Now I use all forms. I write in both folk measure and in rhyme. I also write poetry in the simplest possible form, in everyday language, without a measure or rhyme. I write about love, peace, revolution, life, death, joy, sorrow, hope and desperation; I want my poetry to cover everything human. I want my reader to find the expression of all their feelings in my, or our, poetry. Let them read our poetry when they want something for May Day, or something for their platonic love.

A poet talking about himself or not, talking to one person or to the millions… This doesn’t explain anything about his philosophical or political views. There are poets who don’t talk about themselves but talk to millions, but who are also the representatives of mystic, subjective, idealist, or even religious philosophy. On the other hand, there are many poets who talk about only themselves, but who are materialist, even dialectical materialist. And their poems have been embraced by the masses.

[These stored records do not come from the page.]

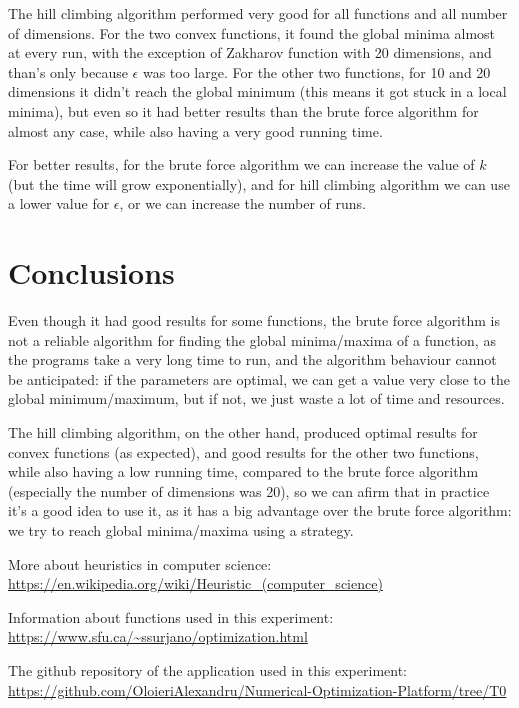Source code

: \documentclass{article}
\begin{document}
The hill climbing algorithm performed very good for all functions and all number of dimensions. For the two convex functions, it found the global minima almost at every run, with the exception of Zakharov function with 20 dimensions, and than's only because $\epsilon$ was too large. For the other two functions, for 10 and 20 dimensions it didn't reach the global minimum (this means it got stuck in a local minima), but even so it had better results than the brute force algorithm for almost any case, while also having a very good running time. 

For better results, for the brute force algorithm we can increase the value of $k$ (but the time will grow exponentially), and for hill climbing algorithm we can use a lower value for $\epsilon$, or we can increase the number of runs.

\section{Conclusions}

Even though it had good results for some functions, the brute force algorithm is not a reliable algorithm for finding the global minima/maxima of a function, as the programs take a very long time to run, and the algorithm behaviour cannot be anticipated: if the parameters are optimal, we can get a value very close to the global minimum/maximum, but if not, we just waste a lot of time and resources.

The hill climbing algorithm, on the other hand, produced optimal results for convex functions (as expected), and good results for the other two functions, while also having a low running time, compared to the brute force algorithm (especially the number of dimensions was 20), so we can afirm that in practice it's a good idea to use it, as it has a big advantage over the brute force algorithm: we try to reach global minima/maxima using a strategy.

\begin{thebibliography}{9}
	
	More about heuristics in computer science:
	\url{https://en.wikipedia.org/wiki/Heuristic_(computer_science)}
	
	Information about functions used in this experiment:
	\url{https://www.sfu.ca/~ssurjano/optimization.html}
	
	The github repository of the application used in this experiment:
	\url{https://github.com/OloieriAlexandru/Numerical-Optimization-Platform/tree/T0}
	
\end{thebibliography}
	
\end{document}
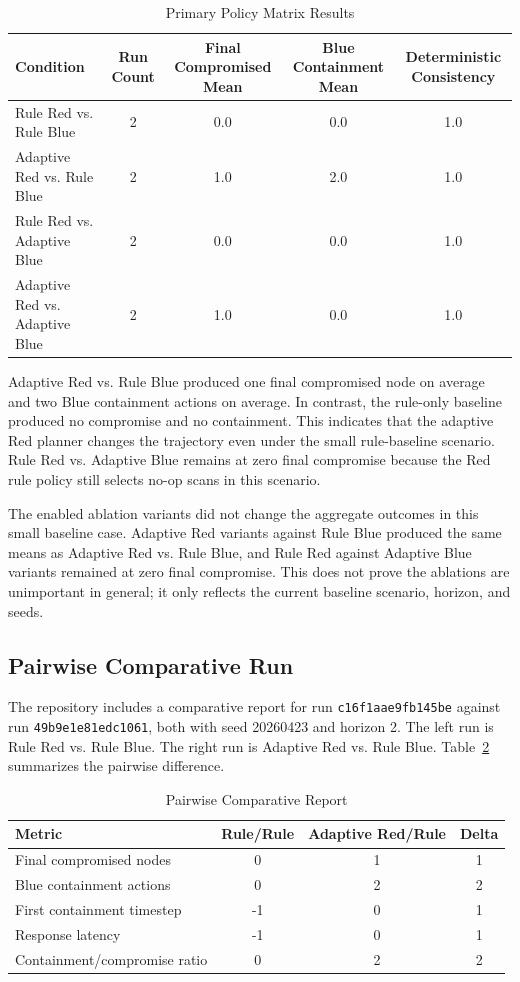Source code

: \documentclass[conference]{IEEEtran}
\begin{document}
\begin{table}[htbp]
\centering
\caption{Primary Policy Matrix Results}
\label{tab:policy_results_comparison}
\begin{tabular}{|l|c|c|c|c|}
\hline
\textbf{Condition} & \textbf{Run Count} & \textbf{Final Compromised Mean} & \textbf{Blue Containment Mean} & \textbf{Deterministic Consistency} \\
\hline
Rule Red vs. Rule Blue & 2 & 0.0 & 0.0 & 1.0 \\
\hline
Adaptive Red vs. Rule Blue & 2 & 1.0 & 2.0 & 1.0 \\
\hline
Rule Red vs. Adaptive Blue & 2 & 0.0 & 0.0 & 1.0 \\
\hline
Adaptive Red vs. Adaptive Blue & 2 & 1.0 & 0.0 & 1.0 \\
\hline
\end{tabular}
\end{table}

Adaptive Red vs. Rule Blue produced one final compromised node on average and two Blue containment actions on average. In contrast, the rule-only baseline produced no compromise and no containment. This indicates that the adaptive Red planner changes the trajectory even under the small rule-baseline scenario. Rule Red vs. Adaptive Blue remains at zero final compromise because the Red rule policy still selects no-op scans in this scenario.

The enabled ablation variants did not change the aggregate outcomes in this small baseline case. Adaptive Red variants against Rule Blue produced the same means as Adaptive Red vs. Rule Blue, and Rule Red against Adaptive Blue variants remained at zero final compromise. This does not prove the ablations are unimportant in general; it only reflects the current baseline scenario, horizon, and seeds.

\subsection{Pairwise Comparative Run}
The repository includes a comparative report for run \texttt{c16f1aae9fb145be} against run \texttt{49b9e1e81edc1061}, both with seed 20260423 and horizon 2. The left run is Rule Red vs. Rule Blue. The right run is Adaptive Red vs. Rule Blue. Table~\ref{tab:comparative_results} summarizes the pairwise difference.

\begin{table}[H]
\centering
\caption{Pairwise Comparative Report}
\label{tab:comparative_results}
\begin{tabular}{|l|c|c|c|}
\hline
\textbf{Metric} & \textbf{Rule/Rule} & \textbf{Adaptive Red/Rule} & \textbf{Delta} \\
\hline
Final compromised nodes & 0 & 1 & 1 \\
\hline
Blue containment actions & 0 & 2 & 2 \\
\hline
First containment timestep & -1 & 0 & 1 \\
\hline
Response latency & -1 & 0 & 1 \\
\hline
Containment/compromise ratio & 0 & 2 & 2 \\
\hline
\end{tabular}
\end{table}
\end{document}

I want to write poems which talk about myself, poems which talk to a single person and to millions. I want to write poems which talk about an apple, about the upturned soil, about the psychology of someone returning from a dungeon, about the fight of the masses for a better future, about the sorrows of love. I want to write poems both on fear of death and on fearlessness towards death.

Since I became a poet what I have been expecting from art is that it should serve people and call them for a better future. That it should be the voice for people’s suffering, their anger, hope, joy and longing. This is what has not changed in my understanding of art. The rest of it has changed, is changing and will change constantly in order to be able to express the unchanged in the most touching, talented, useful, beautiful and perfect way.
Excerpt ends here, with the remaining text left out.